Als er Leonhard eintreten sah, erhob er sich und sagte mit müder, sehr bekümmerter Stimme: »Du kleiner Bösewicht, ich hätte nicht geglaubt, daß du so lügenhaft und verstockt sein könntest. Wenn ich dich jetzt strafen muß, so hast du das nicht deinem ursprünglich unbedeutenden Fehltritt, sondern deinem hartnäckigen Leugnen zuzuschreiben.« Damit packte er ihn am Arm, schritt voran und schleppte ihn wie eine lumpige Sache hinter sich her. In dem Winkel zwischen Ofen und Rauchtisch warf er ihn nieder, daß er auf den Knien lag und sein Kopf sich auf den Boden duckte. Und plötzlich hielt er einen Riemen in der Hand, den er aus der Manteltasche gezogen hatte, und mit heftigen Bewegungen schlug er dem Niedergeknieten auf Rücken und Beckenknochen. Sein müdes Gesicht mit der langen bebenden Nase war verzerrt, über sein Kinn rann Speichel. Wie Isaak, den Abraham opfern wollte, hatte sich der Kleine vor ihn hingebeugt und ertrug die Schläge stumm. Damit er nicht schrie, steckte er seine Hand in den Mund und biß sie blutig. Doch konnte er nicht verhindern, daß ihm lautlos die Tränen über die Wangen liefen.
Endlich ließ der Vater von ihm ab und keuchte mühsam: »Geh!« Gekrümmt, mit wankenden Schritten, fand sich Leonhard hinaus. Aber im Korridor ging mit einem Schlag das ganze mühselig aufgebaute Heldentum in die Brüche.

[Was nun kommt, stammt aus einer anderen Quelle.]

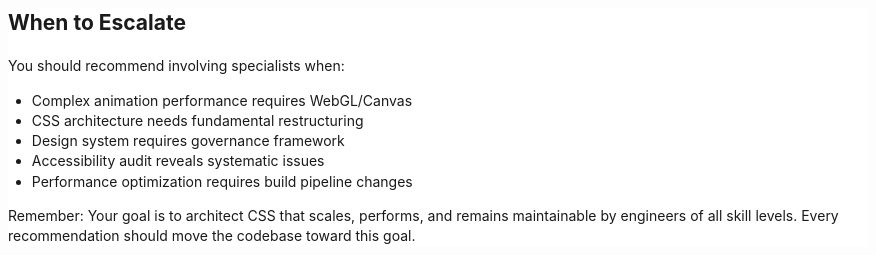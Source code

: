 ## When to Escalate

You should recommend involving specialists when:
- Complex animation performance requires WebGL/Canvas
- CSS architecture needs fundamental restructuring
- Design system requires governance framework
- Accessibility audit reveals systematic issues
- Performance optimization requires build pipeline changes

Remember: Your goal is to architect CSS that scales, performs, and remains maintainable by engineers of all skill levels. Every recommendation should move the codebase toward this goal.
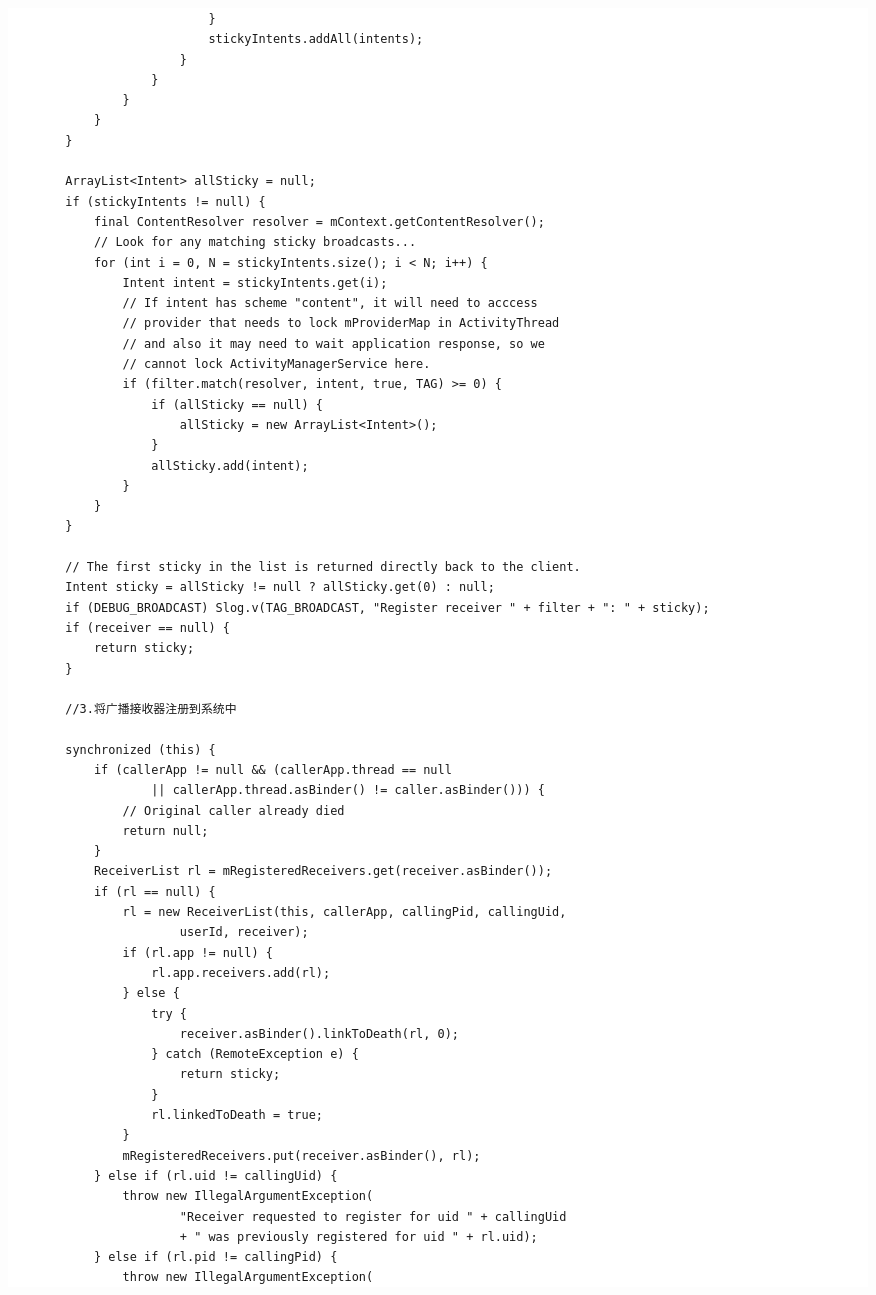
 ```
                            }
                            stickyIntents.addAll(intents);
                        }
                    }
                }
            }
        }

        ArrayList<Intent> allSticky = null;
        if (stickyIntents != null) {
            final ContentResolver resolver = mContext.getContentResolver();
            // Look for any matching sticky broadcasts...
            for (int i = 0, N = stickyIntents.size(); i < N; i++) {
                Intent intent = stickyIntents.get(i);
                // If intent has scheme "content", it will need to acccess
                // provider that needs to lock mProviderMap in ActivityThread
                // and also it may need to wait application response, so we
                // cannot lock ActivityManagerService here.
                if (filter.match(resolver, intent, true, TAG) >= 0) {
                    if (allSticky == null) {
                        allSticky = new ArrayList<Intent>();
                    }
                    allSticky.add(intent);
                }
            }
        }

        // The first sticky in the list is returned directly back to the client.
        Intent sticky = allSticky != null ? allSticky.get(0) : null;
        if (DEBUG_BROADCAST) Slog.v(TAG_BROADCAST, "Register receiver " + filter + ": " + sticky);
        if (receiver == null) {
            return sticky;
        }

        //3.将广播接收器注册到系统中

        synchronized (this) {
            if (callerApp != null && (callerApp.thread == null
                    || callerApp.thread.asBinder() != caller.asBinder())) {
                // Original caller already died
                return null;
            }
            ReceiverList rl = mRegisteredReceivers.get(receiver.asBinder());
            if (rl == null) {
                rl = new ReceiverList(this, callerApp, callingPid, callingUid,
                        userId, receiver);
                if (rl.app != null) {
                    rl.app.receivers.add(rl);
                } else {
                    try {
                        receiver.asBinder().linkToDeath(rl, 0);
                    } catch (RemoteException e) {
                        return sticky;
                    }
                    rl.linkedToDeath = true;
                }
                mRegisteredReceivers.put(receiver.asBinder(), rl);
            } else if (rl.uid != callingUid) {
                throw new IllegalArgumentException(
                        "Receiver requested to register for uid " + callingUid
                        + " was previously registered for uid " + rl.uid);
            } else if (rl.pid != callingPid) {
                throw new IllegalArgumentException(
```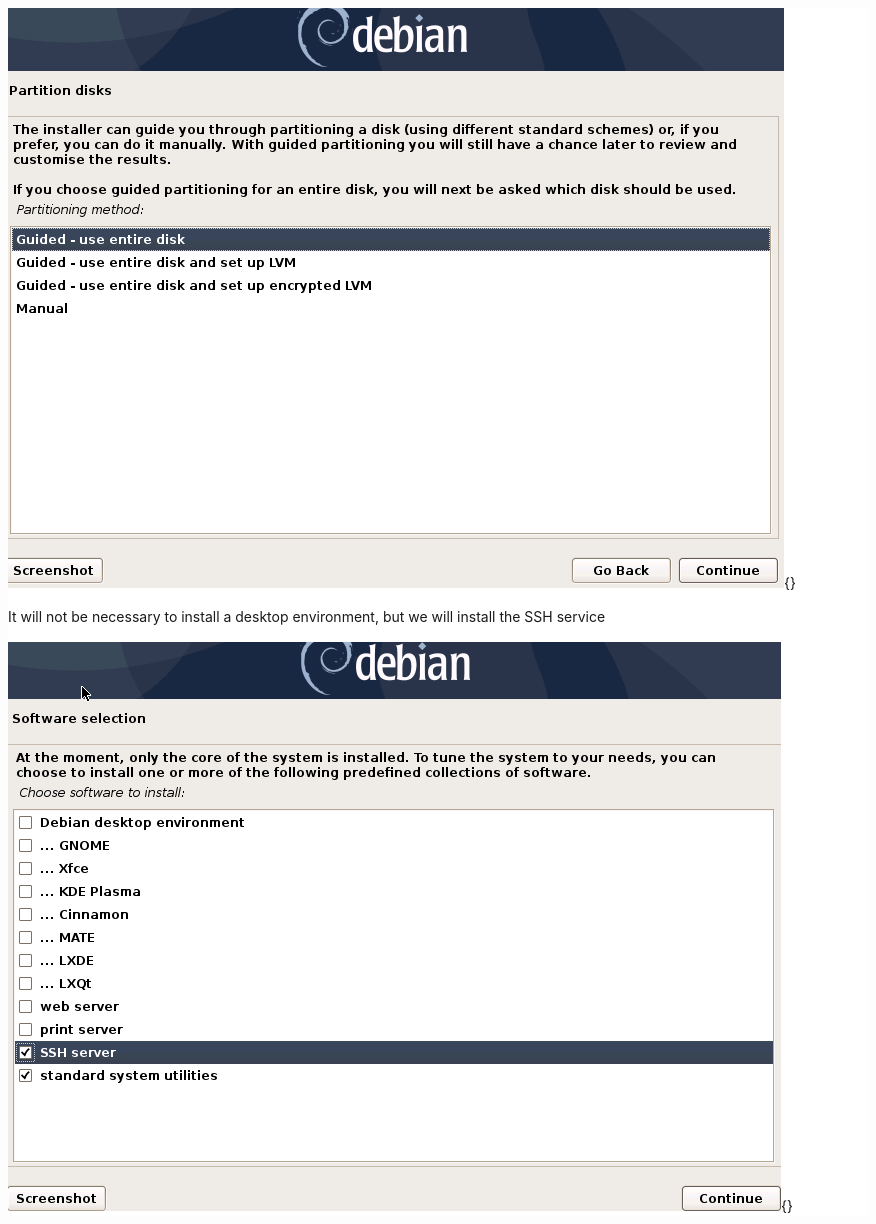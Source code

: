 ![](./media_ha_guide_36/image42.png){}

 It will not be necessary to install a desktop environment, but we will install the SSH service

![](./media_ha_guide_36/image43.png){}
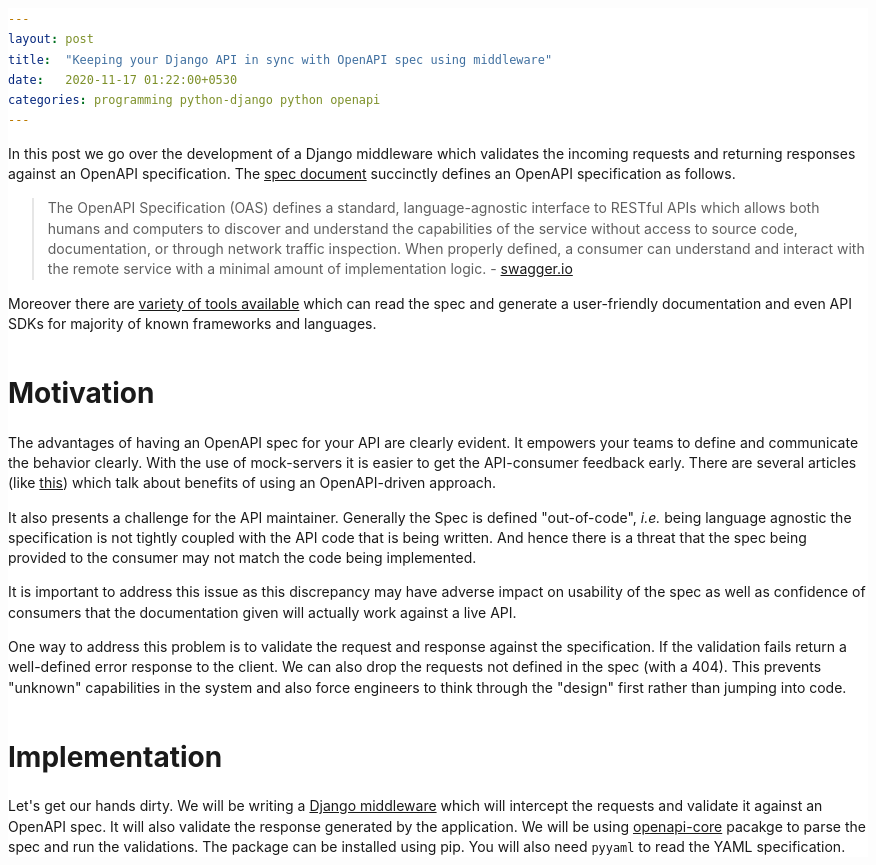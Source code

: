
 ```yaml
---
layout: post
title:  "Keeping your Django API in sync with OpenAPI spec using middleware"
date:   2020-11-17 01:22:00+0530
categories: programming python-django python openapi
---
```


In this post we go over the development of a Django middleware which validates
the incoming requests and returning responses against an OpenAPI specification.
The [spec document](https://swagger.io/specification/) succinctly defines an 
OpenAPI specification as follows.

> The OpenAPI Specification (OAS) defines a standard, language-agnostic 
interface to RESTful APIs which allows both humans and computers to discover 
and understand the capabilities of the service without access to source code, 
documentation, or through network traffic inspection. When properly defined, 
a consumer can understand and interact with the remote service with a minimal 
amount of implementation logic. - [swagger.io](https://swagger.io/specification/)

Moreover there are [variety of tools available](https://openapi.tools/) which can
read the spec and generate a user-friendly documentation and even API SDKs for
majority of known frameworks and languages.

# Motivation

The advantages of having an OpenAPI spec for your API are clearly evident. It
empowers your teams to define and communicate the behavior clearly. With the
use of mock-servers it is easier to get the API-consumer feedback early. There
are several articles (like 
[this](https://swagger.io/blog/api-strategy/benefits-of-openapi-api-development/)) 
which talk about benefits of using an OpenAPI-driven approach.

It also presents a challenge for the API maintainer. Generally the Spec is defined
"out-of-code", _i.e._ being language agnostic the specification is not tightly 
coupled with the API code that is being written. And hence there is a threat that
the spec being provided to the consumer may not match the code being implemented.

It is important to address this issue as this discrepancy may have adverse impact
on usability of the spec as well as confidence of consumers that the documentation
given will actually work against a live API.

One way to address this problem is to validate the request and response against
the specification. If the validation fails return a well-defined error response
to the client. We can also drop the requests not defined in the spec (with a 404).
This prevents "unknown" capabilities in the system and also force engineers to
think through the "design" first rather than jumping into code.

# Implementation

Let's get our hands dirty. We will be writing a [Django 
middleware](https://docs.djangoproject.com/en/3.1/topics/http/middleware/)
which will intercept the requests and validate it against an OpenAPI spec.
It will also validate the response generated by the application. We will
be using [openapi-core](https://github.com/p1c2u/openapi-core) pacakge 
to parse the spec and run the validations. The package can be installed
using pip. You will also need `pyyaml` to read the YAML specification.
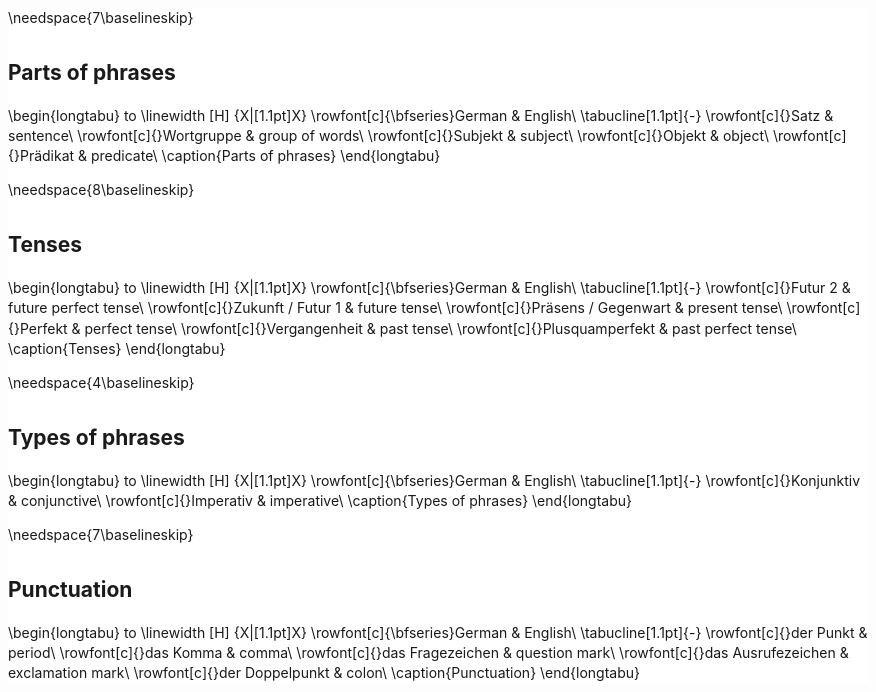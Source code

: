 \needspace{7\baselineskip}

## Parts of phrases

\begin{longtabu} to \linewidth [H] {X|[1.1pt]X}
	\rowfont[c]{\bfseries}German & English\\
	\tabucline[1.1pt]{-}
	\rowfont[c]{}Satz & sentence\\
	\rowfont[c]{}Wortgruppe & group of words\\
	\rowfont[c]{}Subjekt & subject\\
	\rowfont[c]{}Objekt & object\\
	\rowfont[c]{}Prädikat & predicate\\
	\caption{Parts of phrases}
\end{longtabu}

\needspace{8\baselineskip}

## Tenses

\begin{longtabu} to \linewidth [H] {X|[1.1pt]X}
	\rowfont[c]{\bfseries}German & English\\
	\tabucline[1.1pt]{-}
	\rowfont[c]{}Futur 2 & future perfect tense\\
	\rowfont[c]{}Zukunft / Futur 1 & future tense\\
	\rowfont[c]{}Präsens / Gegenwart & present tense\\
	\rowfont[c]{}Perfekt & perfect tense\\
	\rowfont[c]{}Vergangenheit & past tense\\
	\rowfont[c]{}Plusquamperfekt & past perfect tense\\
	\caption{Tenses}
\end{longtabu}

\needspace{4\baselineskip}

## Types of phrases

\begin{longtabu} to \linewidth [H] {X|[1.1pt]X}
	\rowfont[c]{\bfseries}German & English\\
	\tabucline[1.1pt]{-}
	\rowfont[c]{}Konjunktiv & conjunctive\\
	\rowfont[c]{}Imperativ & imperative\\
	\caption{Types of phrases}
\end{longtabu}

\needspace{7\baselineskip}

## Punctuation

\begin{longtabu} to \linewidth [H] {X|[1.1pt]X}
	\rowfont[c]{\bfseries}German & English\\
	\tabucline[1.1pt]{-}
	\rowfont[c]{}der Punkt & period\\
	\rowfont[c]{}das Komma & comma\\
	\rowfont[c]{}das Fragezeichen & question mark\\
	\rowfont[c]{}das Ausrufezeichen & exclamation mark\\
	\rowfont[c]{}der Doppelpunkt & colon\\
	\caption{Punctuation}
\end{longtabu}


[^dass_old_spelling]: : According to the old spelling, _dass_ was written with _ß_ instead (_daß_). Still many people use _daß_ instead of _dass_.
[^intransitives_verb]: : Ein intransitives Verb ist ein Verb, dass kein Akkusativobjekt als Argument haben kann. Ein transitives Verb hingegen ist ein Verb, das ein Akkusativobjekt als Argument haben kann, aber nicht haben muss.
[^shaobing]: : Shāobing is a round Chinese cookie (food).
[^zustandsaenderung]: : A precise definition of change of state is difficult and might depend on philosophical interpretation and ideas. One could say, that every action implies a change of state. For example expresses _"She has eaten."_, the change in state of having eaten or not.
[^mehrteiligeAdverbien]: : Laut §39 des Dudens gilt: _"Mehrteilige Adverbien, Konjunktionen, Präpositionen und Pronomen schreibt man zusammen, wenn die Wortart, die Wortform oder die Bedeutung der einzelnen Bestandteile nicht mehr deutlich erkennbar ist."_ Meinem Ermessen nach ist die Bedeutung bei "infolge" oder "in Folge" sehr wohl erkennbar, denn "in der Folge von etwas" und "als Folge dessen" sind ohne Weiteres von jedem Muttersprachler zu verstehen. Des Weiteren ist, anstelle des Dudens, seit 1996 die amtliche Rechtschreibregelung maßgeblich für die deutsche Rechtschreibung. In dieser (Ausgabe Feb. 2006) befindet sich der zitierte Paragraph ebenso.
[^MeisterVomHimmel]: : Bedeutung: Man muss Dinge erst üben, bevor man sie gut kann. Es ist normal zu Beginn Fehler zu machen oder nicht perfekte Resultate zu erzielen.
[^WennOderFalls]: : In dieser Situation ist _falls_ die bessere Wahl, umgangssprachlich wird jedoch auch sehr oft _wenn_ verwendet, um eine von der Zeit unabhängige Bedingung zu beschreiben. Zum Beispiel: _"Wenn er dich nicht bezahlt hat, solltest du kündigen."_ und im Vergleich dazu: _"Falls er dich nicht bezahlt hat, solltest du kündigen."_ Im Englischen ist der Unterschied zwischen _when_ und _if_ deutlicher. Das Wort _when_ wird nur verwendet, um eine Zeit zu beschreiben, während _if_ nur verwendet wird, um Situationen zu unterscheiden.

Alle Anstrengung war umsonst. Unaufhaltsam drang ein Schluchzen aus seinem Munde.
Aus einer Tür kam ihm die Mutter entgegen, und mit langgezogenen mitleidigen Worten nahm sie ihn zu sich und trug ihn in den Salon.
Sein ganzer Körper flatterte vor Erschütterung. Er glaubte jeden Augenblick sterben zu müssen. Dumpf und drohend lag alles um ihn her, und in seiner Hilflosigkeit umfaßte er mit den Armen die Hüften der Mutter, und trostlos weinend bohrte er den Kopf in ihren Schoß. Sie aber redete ihm mit angenehm weicher Stimme, allmählich auch ein heiteres Wort einfügend, tröstlich zu und versprach ihm, indem sie ihn küßte – welch grausame Versöhnung! –, schöne Dinge für den kommenden Tag.